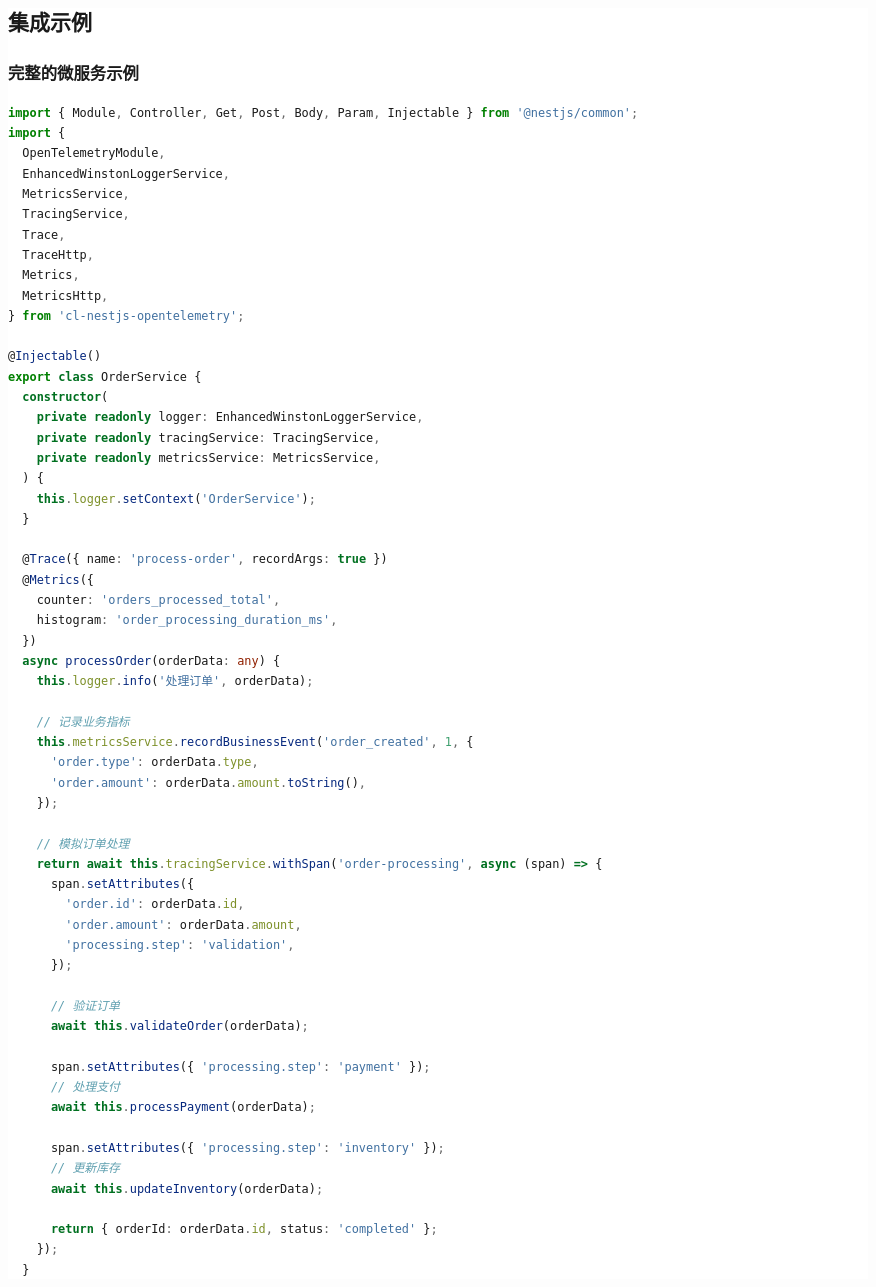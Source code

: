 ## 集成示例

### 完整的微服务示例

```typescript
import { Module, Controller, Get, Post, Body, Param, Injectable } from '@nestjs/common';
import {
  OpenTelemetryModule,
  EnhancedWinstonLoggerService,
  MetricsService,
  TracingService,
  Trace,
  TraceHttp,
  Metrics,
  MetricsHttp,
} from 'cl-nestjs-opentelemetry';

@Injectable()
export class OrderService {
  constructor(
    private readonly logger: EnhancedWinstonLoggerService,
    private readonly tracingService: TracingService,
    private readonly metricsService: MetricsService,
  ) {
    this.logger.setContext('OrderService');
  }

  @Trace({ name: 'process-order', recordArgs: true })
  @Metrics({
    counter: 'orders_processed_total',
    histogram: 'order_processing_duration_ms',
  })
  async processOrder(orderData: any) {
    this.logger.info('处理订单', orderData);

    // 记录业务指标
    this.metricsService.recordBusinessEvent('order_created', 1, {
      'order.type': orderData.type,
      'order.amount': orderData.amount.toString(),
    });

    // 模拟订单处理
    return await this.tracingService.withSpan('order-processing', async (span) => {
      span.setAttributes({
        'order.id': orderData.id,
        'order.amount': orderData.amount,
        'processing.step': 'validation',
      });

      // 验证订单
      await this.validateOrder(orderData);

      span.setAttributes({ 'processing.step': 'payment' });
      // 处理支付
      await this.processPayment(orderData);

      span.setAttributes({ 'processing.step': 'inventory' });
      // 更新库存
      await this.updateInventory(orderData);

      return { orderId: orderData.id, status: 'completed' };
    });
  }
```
⁂
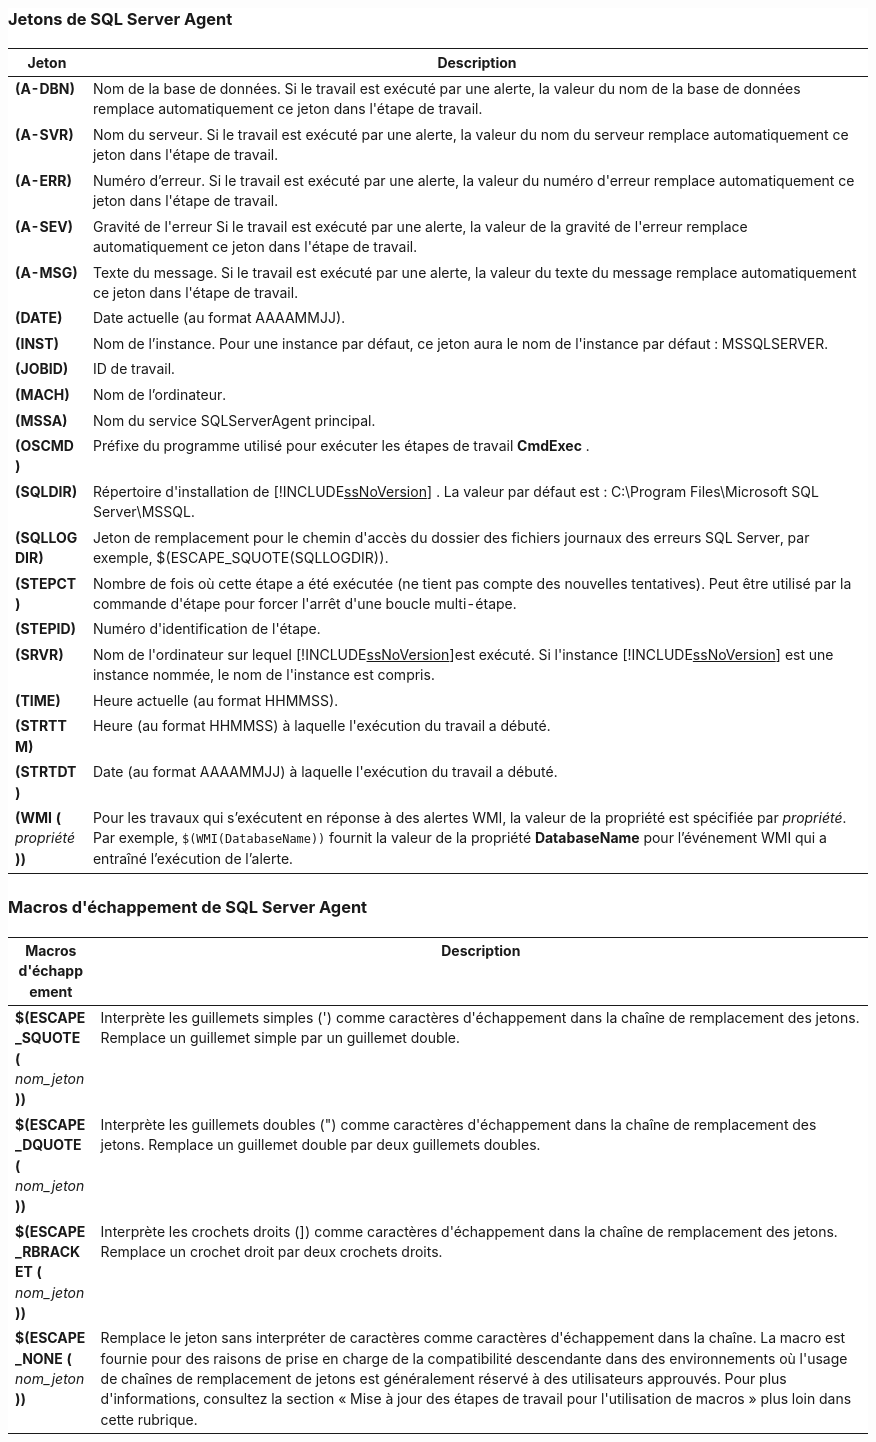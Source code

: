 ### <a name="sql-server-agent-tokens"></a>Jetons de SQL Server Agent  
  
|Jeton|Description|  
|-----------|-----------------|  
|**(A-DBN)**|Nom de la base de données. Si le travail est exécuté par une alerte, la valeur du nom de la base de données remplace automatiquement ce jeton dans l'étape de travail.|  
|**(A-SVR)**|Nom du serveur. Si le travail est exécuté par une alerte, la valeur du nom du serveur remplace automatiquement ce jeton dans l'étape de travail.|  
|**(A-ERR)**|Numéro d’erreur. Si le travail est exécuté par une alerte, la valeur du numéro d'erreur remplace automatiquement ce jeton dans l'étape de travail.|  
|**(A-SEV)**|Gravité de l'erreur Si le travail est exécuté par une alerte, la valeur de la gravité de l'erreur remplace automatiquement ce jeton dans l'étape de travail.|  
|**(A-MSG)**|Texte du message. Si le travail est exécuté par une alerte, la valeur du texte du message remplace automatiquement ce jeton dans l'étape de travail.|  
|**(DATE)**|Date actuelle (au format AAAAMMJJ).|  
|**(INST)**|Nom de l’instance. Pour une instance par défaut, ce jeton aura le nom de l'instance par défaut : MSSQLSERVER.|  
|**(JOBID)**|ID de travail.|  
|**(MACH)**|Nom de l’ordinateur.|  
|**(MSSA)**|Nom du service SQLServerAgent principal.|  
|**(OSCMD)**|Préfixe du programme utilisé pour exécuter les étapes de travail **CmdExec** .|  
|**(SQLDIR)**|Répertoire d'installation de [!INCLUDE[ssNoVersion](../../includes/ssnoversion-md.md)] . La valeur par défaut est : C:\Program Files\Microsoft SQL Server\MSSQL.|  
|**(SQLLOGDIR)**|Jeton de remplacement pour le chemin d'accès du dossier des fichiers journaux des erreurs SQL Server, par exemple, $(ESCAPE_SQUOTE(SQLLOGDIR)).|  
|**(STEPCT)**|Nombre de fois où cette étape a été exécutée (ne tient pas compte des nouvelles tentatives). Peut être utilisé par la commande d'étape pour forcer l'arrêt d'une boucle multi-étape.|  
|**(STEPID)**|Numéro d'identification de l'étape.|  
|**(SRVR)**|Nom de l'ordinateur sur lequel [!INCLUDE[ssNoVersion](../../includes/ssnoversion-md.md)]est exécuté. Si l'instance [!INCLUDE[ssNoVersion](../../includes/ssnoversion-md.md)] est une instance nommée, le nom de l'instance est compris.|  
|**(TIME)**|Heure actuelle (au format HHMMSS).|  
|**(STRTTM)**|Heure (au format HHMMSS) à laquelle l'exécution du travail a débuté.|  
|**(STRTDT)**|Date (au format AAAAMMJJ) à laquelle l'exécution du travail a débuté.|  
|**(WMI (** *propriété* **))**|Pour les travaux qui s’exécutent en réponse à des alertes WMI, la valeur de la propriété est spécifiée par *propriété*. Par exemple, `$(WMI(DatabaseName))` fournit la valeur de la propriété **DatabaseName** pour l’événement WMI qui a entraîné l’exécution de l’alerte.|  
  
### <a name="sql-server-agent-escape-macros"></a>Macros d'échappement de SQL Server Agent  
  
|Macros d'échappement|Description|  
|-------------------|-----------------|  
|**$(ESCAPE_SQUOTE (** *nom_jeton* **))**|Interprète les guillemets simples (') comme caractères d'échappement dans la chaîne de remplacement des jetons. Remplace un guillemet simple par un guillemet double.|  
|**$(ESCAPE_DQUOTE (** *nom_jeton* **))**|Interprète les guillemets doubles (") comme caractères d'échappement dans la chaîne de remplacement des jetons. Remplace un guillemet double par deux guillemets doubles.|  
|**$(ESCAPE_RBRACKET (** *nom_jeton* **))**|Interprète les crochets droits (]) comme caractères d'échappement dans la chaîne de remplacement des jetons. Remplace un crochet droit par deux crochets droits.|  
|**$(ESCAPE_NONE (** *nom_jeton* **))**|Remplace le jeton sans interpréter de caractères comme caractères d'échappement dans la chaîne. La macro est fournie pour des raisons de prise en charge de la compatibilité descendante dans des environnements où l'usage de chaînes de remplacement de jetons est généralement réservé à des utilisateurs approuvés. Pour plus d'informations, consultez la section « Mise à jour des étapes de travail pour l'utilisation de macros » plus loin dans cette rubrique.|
⁂
*THE TASK*
Collect each line of the entries that has the word "utilisé", copying it in full.

*RESULT FOR THIS EXERCISE*
|**(OSCMD)**|Préfixe du programme utilisé pour exécuter les étapes de travail **CmdExec** .|  
|**(STEPCT)**|Nombre de fois où cette étape a été exécutée (ne tient pas compte des nouvelles tentatives). Peut être utilisé par la commande d'étape pour forcer l'arrêt d'une boucle multi-étape.|  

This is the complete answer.